For Immediate Release
For more information, please contact APHA Communications at 202-777-2509 or email us .

APHA Urges Senate to Oppose Resolution to Overturn EPA’s Greenhouse Gas Endangerment Finding

Washington, D.C., May 24, 2010 – The American Public Health Association urges the Senate to vote against a resolution that would block the U.S. Environmental Protection Agency’s finding for six greenhouse gases that contribute to climate change and constitute a threat to public health and welfare.


In a letter to senators earlier this year, APHA and a dozen leading health organizations wrote, “Given the serious public health implications of increasing greenhouse gas concentrations, we believe overturning EPA’s endangerment finding is bad public health policy.” The endangerment finding, announced in December in response to a 2007 Supreme Court ruling, enables EPA to reduce greenhouse gas emissions under the federal Clean Air Act.

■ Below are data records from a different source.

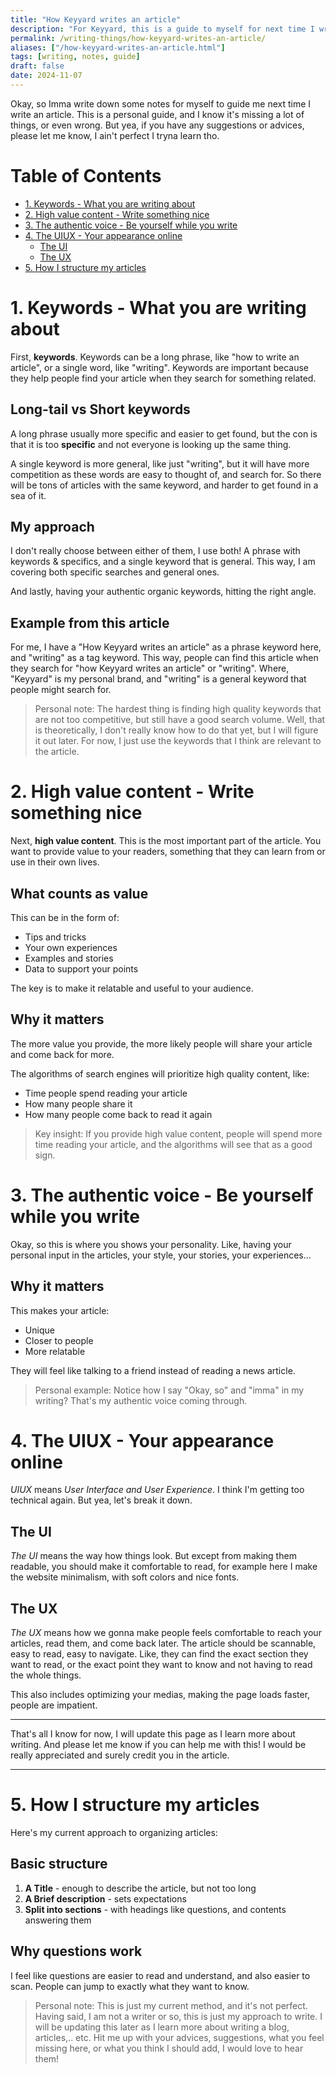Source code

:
 ```yaml
---
title: "How Keyyard writes an article"
description: "For Keyyard, this is a guide to myself for next time I write something."
permalink: /writing-things/how-keyyard-writes-an-article/
aliases: ["/how-keyyard-writes-an-article.html"]
tags: [writing, notes, guide]
draft: false
date: 2024-11-07
---
```


Okay, so Imma write down some notes for myself to guide me next time I write an article. This is a personal guide, and I know it's missing a lot of things, or even wrong. But yea, if you have any suggestions or advices, please let me know, I ain't perfect I tryna learn tho.

# Table of Contents
- [1. Keywords - What you are writing about](#1-keywords---what-you-are-writing-about)
- [2. High value content - Write something nice](#2-high-value-content---write-something-nice)
- [3. The authentic voice - Be yourself while you write](#3-the-authentic-voice---be-yourself-while-you-write)
- [4. The UIUX - Your appearance online](#4-the-uiux---your-appearance-online)
    - [The UI](#the-ui)
    - [The UX](#the-ux)
- [5. How I structure my articles](#5-how-i-structure-my-articles)

# 1. Keywords - What you are writing about

First, **keywords**. Keywords can be a long phrase, like "how to write an article", or a single word, like "writing". Keywords are important because they help people find your article when they search for something related.

## Long-tail vs Short keywords

A long phrase usually more specific and easier to get found, but the con is that it is too **specific** and not everyone is looking up the same thing.

A single keyword is more general, like just "writing", but it will have more competition as these words are easy to thought of, and search for. So there will be tons of articles with the same keyword, and harder to get found in a sea of it.

## My approach

I don't really choose between either of them, I use both! A phrase with keywords & specifics, and a single keyword that is general. This way, I am covering both specific searches and general ones.

And lastly, having your authentic organic keywords, hitting the right angle.

## Example from this article

For me, I have a "How Keyyard writes an article" as a phrase keyword here, and "writing" as a tag keyword. This way, people can find this article when they search for "how Keyyard writes an article" or "writing". Where, "Keyyard" is my personal brand, and "writing" is a general keyword that people might search for.

> Personal note: The hardest thing is finding high quality keywords that are not too competitive, but still have a good search volume. Well, that is theoretically, I don't really know how to do that yet, but I will figure it out later. For now, I just use the keywords that I think are relevant to the article.

# 2. High value content - Write something nice

Next, **high value content**. This is the most important part of the article. You want to provide value to your readers, something that they can learn from or use in their own lives.

## What counts as value

This can be in the form of:
- Tips and tricks
- Your own experiences
- Examples and stories
- Data to support your points

The key is to make it relatable and useful to your audience.

## Why it matters

The more value you provide, the more likely people will share your article and come back for more.

The algorithms of search engines will prioritize high quality content, like:
- Time people spend reading your article
- How many people share it
- How many people come back to read it again

> Key insight: If you provide high value content, people will spend more time reading your article, and the algorithms will see that as a good sign.

# 3. The authentic voice - Be yourself while you write

Okay, so this is where you shows your personality. Like, having your personal input in the articles, your style, your stories, your experiences...

## Why it matters

This makes your article:
- Unique
- Closer to people
- More relatable

They will feel like talking to a friend instead of reading a news article.

> Personal example: Notice how I say "Okay, so" and "imma" in my writing? That's my authentic voice coming through.

# 4. The UIUX - Your appearance online
_UIUX_ means _User Interface and User Experience_. I think I'm getting too technical again. But yea, let's break it down.
## The UI
_The UI_ means the way how things look. But except from making them readable, you should make it comfortable to read, for example here I make the website minimalism, with soft colors and nice fonts.

## The UX
_The UX_ means how we gonna make people feels comfortable to reach your articles, read them, and come back later. The article should be scannable, easy to read, easy to navigate. Like, they can find the exact section they want to read, or the exact point they want to know and not having to read the whole things.

This also includes optimizing your medias, making the page loads faster, people are impatient.

---

That's all I know for now, I will update this page as I learn more about writing. And please let me know if you can help me with this! I would be really appreciated and surely credit you in the article.

---

# 5. How I structure my articles

Here's my current approach to organizing articles:

## Basic structure
1. **A Title** - enough to describe the article, but not too long
2. **A Brief description** - sets expectations
3. **Split into sections** - with headings like questions, and contents answering them

## Why questions work

I feel like questions are easier to read and understand, and also easier to scan. People can jump to exactly what they want to know.

> Personal note: This is just my current method, and it's not perfect. Having said, I am not a writer or so, this is just my approach to write. I will be updating this later as I learn more about writing a blog, articles,.. etc. Hit me up with your advices, suggestions, what you feel missing here, or what you think I should add, I would love to hear them!


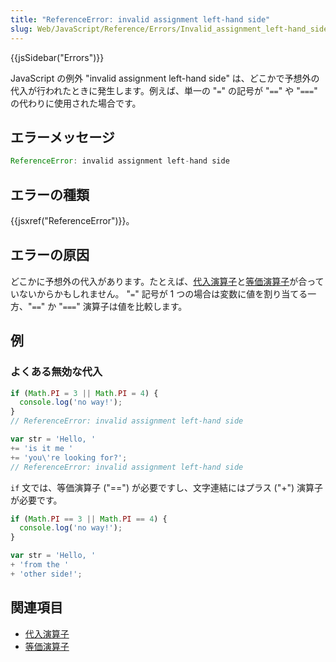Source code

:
 ```yaml
---
title: "ReferenceError: invalid assignment left-hand side"
slug: Web/JavaScript/Reference/Errors/Invalid_assignment_left-hand_side
---
```


{{jsSidebar("Errors")}}

JavaScript の例外 "invalid assignment left-hand side" は、どこかで予想外の代入が行われたときに発生します。例えば、単一の "`=`" の記号が "`==`" や "`===`" の代わりに使用された場合です。

## エラーメッセージ

```js
ReferenceError: invalid assignment left-hand side
```

## エラーの種類

{{jsxref("ReferenceError")}}。

## エラーの原因

どこかに予想外の代入があります。たとえば、[代入演算子](/ja/docs/Web/JavaScript/Reference/Operators#assignment_operators)と[等価演算子](/ja/docs/Web/JavaScript/Reference/Operators#equality_operators)が合っていないからかもしれません。 "`=`" 記号が 1 つの場合は変数に値を割り当てる一方、"`==`" か "`===`" 演算子は値を比較します。

## 例

### よくある無効な代入

```js example-bad
if (Math.PI = 3 || Math.PI = 4) {
  console.log('no way!');
}
// ReferenceError: invalid assignment left-hand side

var str = 'Hello, '
+= 'is it me '
+= 'you\'re looking for?';
// ReferenceError: invalid assignment left-hand side
```

`if` 文では、等価演算子 ("==") が必要ですし、文字連結にはプラス ("+") 演算子が必要です。

```js example-good
if (Math.PI == 3 || Math.PI == 4) {
  console.log('no way!');
}

var str = 'Hello, '
+ 'from the '
+ 'other side!';
```

## 関連項目

- [代入演算子](/ja/docs/Web/JavaScript/Reference/Operators#assignment_operators)
- [等価演算子](/ja/docs/Web/JavaScript/Reference/Operators#equality_operators)
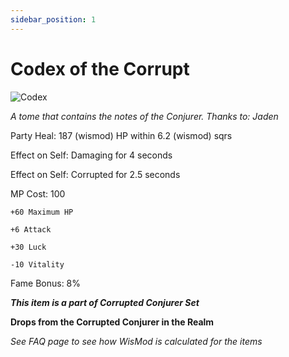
 ```yaml
---
sidebar_position: 1
---
```


# Codex of the Corrupt

![Codex](https://vwiki.valorserver.com/api/item/picture/codex%20of%20the%20corrupt)

<i>A tome that contains the notes of the Conjurer. Thanks to: Jaden</i>

Party Heal: 187 (wismod) HP within 6.2 (wismod) sqrs

Effect on Self: Damaging for 4 seconds

Effect on Self: Corrupted for 2.5 seconds

MP Cost: 100

    +60 Maximum HP
    
    +6 Attack
    
    +30 Luck
    
    -10 Vitality

Fame Bonus: 8%

***This item is a part of Corrupted Conjurer Set***

**Drops from the Corrupted Conjurer in the Realm**

*See FAQ page to see how WisMod is calculated for the items*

Greenhouse gases are the leading cause of climate change, which according to the groups “increase the likelihood of more frequent and intense heat waves, more wildfires, degraded air quality, more flooding, increased drought, more intense storms, harm to water resources and harm to agriculture.”


“We strongly urge you to oppose any amendment or resolution of disapproval to overturn or restrict EPA’s greenhouse gas endangerment finding,” the groups wrote.


The resolution, introduced by Sen. Lisa Murkowski, will soon come before the full Senate.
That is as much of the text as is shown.